### Try it
Take from the data every line in which the word "documentclass" is found.

### Records for the task
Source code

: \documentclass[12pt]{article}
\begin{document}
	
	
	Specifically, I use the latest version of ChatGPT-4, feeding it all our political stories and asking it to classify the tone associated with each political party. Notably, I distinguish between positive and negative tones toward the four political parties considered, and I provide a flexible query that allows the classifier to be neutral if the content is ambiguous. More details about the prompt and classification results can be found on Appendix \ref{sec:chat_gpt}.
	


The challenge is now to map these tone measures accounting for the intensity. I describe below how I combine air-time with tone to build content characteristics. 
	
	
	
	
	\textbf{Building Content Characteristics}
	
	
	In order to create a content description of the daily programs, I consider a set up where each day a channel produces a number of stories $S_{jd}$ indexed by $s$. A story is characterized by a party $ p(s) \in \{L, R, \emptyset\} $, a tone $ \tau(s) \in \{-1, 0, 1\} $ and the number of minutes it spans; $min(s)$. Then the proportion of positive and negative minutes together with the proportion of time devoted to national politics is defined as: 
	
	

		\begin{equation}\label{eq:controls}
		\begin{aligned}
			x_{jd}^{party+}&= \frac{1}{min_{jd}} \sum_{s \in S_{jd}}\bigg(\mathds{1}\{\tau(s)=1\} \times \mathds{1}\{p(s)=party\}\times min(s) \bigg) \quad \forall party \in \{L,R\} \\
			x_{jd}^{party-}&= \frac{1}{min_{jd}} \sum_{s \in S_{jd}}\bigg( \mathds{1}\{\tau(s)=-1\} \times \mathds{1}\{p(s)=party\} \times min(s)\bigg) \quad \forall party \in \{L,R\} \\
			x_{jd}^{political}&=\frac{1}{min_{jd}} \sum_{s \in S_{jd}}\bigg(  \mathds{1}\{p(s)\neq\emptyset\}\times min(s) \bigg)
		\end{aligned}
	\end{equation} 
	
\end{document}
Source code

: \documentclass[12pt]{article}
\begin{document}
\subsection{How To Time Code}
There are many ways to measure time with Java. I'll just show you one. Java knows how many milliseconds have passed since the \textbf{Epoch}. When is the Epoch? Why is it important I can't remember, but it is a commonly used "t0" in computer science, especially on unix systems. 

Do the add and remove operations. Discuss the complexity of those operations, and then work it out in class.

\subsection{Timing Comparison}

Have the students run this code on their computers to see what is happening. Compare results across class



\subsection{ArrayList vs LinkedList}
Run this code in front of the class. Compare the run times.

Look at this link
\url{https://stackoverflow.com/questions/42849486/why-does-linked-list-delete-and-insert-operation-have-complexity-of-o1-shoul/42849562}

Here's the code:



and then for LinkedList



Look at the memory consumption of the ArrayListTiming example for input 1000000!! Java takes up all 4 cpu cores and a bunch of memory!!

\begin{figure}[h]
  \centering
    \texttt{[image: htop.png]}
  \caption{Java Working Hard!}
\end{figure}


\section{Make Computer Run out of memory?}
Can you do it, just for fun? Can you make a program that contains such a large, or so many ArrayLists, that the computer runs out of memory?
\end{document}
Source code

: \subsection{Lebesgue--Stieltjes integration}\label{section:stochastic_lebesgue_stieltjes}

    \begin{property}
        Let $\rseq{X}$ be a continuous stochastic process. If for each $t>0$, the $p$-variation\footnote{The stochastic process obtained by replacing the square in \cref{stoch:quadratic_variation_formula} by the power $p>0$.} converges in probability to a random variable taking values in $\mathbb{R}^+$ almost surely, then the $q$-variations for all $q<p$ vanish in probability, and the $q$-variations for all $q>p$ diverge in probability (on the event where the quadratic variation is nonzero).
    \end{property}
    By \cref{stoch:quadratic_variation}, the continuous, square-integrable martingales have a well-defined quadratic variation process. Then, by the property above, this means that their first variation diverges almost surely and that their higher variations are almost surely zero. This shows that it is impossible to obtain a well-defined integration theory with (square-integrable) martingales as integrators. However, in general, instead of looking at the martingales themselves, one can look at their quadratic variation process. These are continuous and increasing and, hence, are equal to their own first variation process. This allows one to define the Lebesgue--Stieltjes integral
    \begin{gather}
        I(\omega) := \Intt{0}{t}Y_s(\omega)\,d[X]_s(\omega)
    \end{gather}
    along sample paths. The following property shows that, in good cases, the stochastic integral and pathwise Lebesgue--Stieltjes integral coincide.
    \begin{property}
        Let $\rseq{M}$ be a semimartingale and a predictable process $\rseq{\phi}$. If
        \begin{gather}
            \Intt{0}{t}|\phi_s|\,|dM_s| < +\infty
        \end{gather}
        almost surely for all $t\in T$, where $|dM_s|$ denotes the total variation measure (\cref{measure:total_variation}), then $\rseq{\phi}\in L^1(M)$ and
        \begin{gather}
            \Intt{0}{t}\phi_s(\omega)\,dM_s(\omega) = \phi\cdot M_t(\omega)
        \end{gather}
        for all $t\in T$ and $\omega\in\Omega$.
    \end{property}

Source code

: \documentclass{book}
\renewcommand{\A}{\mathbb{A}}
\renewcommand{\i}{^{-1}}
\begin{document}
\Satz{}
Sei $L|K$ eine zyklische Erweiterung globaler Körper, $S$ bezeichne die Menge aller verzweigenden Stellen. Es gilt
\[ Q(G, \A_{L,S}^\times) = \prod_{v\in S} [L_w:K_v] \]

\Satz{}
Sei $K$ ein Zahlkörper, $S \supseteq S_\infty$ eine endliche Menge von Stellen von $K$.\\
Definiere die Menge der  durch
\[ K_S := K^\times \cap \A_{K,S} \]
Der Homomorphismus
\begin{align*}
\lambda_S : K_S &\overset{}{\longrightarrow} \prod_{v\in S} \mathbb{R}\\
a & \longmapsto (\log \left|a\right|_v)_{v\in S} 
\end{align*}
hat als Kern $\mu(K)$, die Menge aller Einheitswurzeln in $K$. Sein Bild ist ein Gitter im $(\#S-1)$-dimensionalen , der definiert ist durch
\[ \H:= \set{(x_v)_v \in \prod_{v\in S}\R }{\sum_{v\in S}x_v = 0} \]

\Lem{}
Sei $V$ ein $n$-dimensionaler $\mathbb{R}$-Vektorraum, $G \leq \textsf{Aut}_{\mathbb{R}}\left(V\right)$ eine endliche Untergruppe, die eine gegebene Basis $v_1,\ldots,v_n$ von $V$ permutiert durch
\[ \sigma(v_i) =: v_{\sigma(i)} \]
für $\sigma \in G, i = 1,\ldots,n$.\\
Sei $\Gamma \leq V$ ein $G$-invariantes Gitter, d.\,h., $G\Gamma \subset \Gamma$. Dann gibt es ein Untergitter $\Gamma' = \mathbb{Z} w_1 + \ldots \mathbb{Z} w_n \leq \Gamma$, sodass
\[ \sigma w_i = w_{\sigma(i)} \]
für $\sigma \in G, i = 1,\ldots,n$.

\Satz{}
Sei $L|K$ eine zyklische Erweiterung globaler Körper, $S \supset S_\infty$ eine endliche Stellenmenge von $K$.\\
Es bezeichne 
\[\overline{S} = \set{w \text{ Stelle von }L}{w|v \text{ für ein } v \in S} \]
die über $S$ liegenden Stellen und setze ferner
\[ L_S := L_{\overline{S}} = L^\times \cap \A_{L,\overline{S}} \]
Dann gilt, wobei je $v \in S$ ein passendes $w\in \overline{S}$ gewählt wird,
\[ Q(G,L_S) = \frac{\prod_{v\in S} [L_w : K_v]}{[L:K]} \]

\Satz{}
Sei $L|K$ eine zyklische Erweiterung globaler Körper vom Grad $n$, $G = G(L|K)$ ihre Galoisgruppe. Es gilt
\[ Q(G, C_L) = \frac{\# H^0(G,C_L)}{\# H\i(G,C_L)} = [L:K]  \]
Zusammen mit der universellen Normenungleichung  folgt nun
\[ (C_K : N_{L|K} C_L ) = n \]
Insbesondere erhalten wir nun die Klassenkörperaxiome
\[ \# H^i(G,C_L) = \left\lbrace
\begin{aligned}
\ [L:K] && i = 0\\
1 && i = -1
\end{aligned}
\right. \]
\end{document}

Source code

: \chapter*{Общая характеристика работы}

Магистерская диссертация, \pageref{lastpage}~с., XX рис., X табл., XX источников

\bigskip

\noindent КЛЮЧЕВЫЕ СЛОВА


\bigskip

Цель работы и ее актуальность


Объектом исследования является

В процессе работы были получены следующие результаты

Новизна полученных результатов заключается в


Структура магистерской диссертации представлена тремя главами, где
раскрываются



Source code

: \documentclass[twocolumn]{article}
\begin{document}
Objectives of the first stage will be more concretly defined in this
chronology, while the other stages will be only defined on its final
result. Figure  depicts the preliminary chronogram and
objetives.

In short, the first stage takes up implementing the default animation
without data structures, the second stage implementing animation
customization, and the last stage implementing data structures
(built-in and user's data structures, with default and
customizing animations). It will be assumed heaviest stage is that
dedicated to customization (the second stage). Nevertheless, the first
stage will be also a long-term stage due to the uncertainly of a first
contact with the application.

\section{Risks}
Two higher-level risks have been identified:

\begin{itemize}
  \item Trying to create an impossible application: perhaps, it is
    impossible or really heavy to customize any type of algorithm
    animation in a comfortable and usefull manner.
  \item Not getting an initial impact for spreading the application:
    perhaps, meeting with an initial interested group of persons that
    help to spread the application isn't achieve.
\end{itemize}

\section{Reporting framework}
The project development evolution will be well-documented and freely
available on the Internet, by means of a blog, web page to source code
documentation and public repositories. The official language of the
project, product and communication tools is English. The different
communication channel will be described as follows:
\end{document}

### Your solution
: \documentclass[12pt]{article}
: \documentclass[12pt]{article}
: \documentclass{book}
: \documentclass[twocolumn]{article}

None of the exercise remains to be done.